The meat and emotion argument, if valid, not only classifies the personality of individuals by way of their diet, but surely must apply to the collective character of ethnic groups or, indeed, whole nations. Thus Eskimos, with a diet overwhelmingly made up of animal flesh, must be truly savage. In fact, the opposite is the case. In research conducted nine years ago, Eskimos were found to be without anger, for instance. They don't merely suppress it; they apparently don't feel it at all.
The catalyst for the current popularity of vegetarianism is a desire for harmony with the ecological order. While the whole of nature may be one great slaughterhouse, there is an embarrassment about meat eating because it breaks the perfect interconnectedness of all things.
This holistic view rejects a vision of reality centred on humankind. As the T-shirt says: "Animals are my friends. I don't eat my friends."

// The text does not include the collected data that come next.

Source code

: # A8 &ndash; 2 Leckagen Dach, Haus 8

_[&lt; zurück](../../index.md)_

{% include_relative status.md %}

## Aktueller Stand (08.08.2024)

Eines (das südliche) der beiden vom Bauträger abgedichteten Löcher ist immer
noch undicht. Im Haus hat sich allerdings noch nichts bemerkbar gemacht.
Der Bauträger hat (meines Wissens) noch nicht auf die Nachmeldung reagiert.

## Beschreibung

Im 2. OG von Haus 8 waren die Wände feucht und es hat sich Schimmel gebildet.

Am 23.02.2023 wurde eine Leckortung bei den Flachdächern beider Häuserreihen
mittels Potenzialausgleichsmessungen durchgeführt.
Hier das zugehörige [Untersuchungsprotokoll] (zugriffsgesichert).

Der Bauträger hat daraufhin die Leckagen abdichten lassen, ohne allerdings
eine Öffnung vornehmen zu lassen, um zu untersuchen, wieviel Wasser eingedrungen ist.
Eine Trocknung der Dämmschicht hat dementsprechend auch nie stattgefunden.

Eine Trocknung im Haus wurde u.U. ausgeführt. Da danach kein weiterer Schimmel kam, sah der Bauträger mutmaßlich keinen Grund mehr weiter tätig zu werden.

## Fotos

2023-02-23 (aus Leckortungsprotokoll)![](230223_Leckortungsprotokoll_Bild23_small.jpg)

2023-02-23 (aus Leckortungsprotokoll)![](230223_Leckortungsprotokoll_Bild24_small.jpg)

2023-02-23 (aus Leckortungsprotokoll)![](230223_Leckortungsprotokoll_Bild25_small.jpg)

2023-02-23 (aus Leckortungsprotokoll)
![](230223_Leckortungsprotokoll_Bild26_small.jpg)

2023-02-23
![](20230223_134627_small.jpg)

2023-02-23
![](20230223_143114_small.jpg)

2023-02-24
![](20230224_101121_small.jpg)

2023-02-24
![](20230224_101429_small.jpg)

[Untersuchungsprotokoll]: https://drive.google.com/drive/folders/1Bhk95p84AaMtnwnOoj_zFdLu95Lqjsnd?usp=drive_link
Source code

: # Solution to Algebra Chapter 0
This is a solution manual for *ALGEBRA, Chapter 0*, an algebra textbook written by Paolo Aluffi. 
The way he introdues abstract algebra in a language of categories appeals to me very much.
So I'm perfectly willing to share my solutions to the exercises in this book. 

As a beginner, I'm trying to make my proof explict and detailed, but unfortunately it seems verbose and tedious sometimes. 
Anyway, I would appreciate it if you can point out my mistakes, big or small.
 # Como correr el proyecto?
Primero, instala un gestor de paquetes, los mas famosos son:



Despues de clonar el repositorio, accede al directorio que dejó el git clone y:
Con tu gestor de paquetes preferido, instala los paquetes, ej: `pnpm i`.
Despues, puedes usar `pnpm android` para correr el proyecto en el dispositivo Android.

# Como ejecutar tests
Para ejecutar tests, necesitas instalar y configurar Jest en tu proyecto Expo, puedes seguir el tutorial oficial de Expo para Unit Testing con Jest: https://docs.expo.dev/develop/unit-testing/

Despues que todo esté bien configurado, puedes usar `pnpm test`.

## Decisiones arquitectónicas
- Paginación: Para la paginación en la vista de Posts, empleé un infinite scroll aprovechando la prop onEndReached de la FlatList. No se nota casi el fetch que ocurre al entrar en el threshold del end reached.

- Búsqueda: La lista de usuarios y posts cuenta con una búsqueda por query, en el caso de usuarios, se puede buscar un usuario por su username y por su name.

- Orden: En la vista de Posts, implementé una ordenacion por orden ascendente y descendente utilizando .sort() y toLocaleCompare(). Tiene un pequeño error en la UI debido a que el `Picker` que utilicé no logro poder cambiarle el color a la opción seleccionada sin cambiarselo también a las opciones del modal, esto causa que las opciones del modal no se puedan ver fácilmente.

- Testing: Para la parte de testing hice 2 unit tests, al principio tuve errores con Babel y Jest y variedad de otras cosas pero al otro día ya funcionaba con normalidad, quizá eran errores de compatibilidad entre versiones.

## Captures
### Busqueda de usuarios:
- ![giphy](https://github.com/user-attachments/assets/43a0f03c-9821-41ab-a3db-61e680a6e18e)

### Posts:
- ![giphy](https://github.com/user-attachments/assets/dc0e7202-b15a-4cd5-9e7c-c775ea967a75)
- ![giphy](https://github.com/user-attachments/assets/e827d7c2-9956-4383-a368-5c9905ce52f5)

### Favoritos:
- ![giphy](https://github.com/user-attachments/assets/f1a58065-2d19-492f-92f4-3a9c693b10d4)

But such a code encourages people to close in on themselves and their own bodies. As a purely personal
step, it is little more than a righteous gesture. Being meatless and guiltless seems seductively simple while environmental destruction rages around us.
Even among advocates of organic farming, the ecological logic of this is questioned. Bill Mollison, the founder of the complex food system of permaculture, insists that vegetarianism drives animals from the edible landscape so that their contribution to the food chain is lost. For instance, yams, which keep poorly, are stored inside pigs, and today's rotting apples attracting fruit fly are tomorrow's bacon.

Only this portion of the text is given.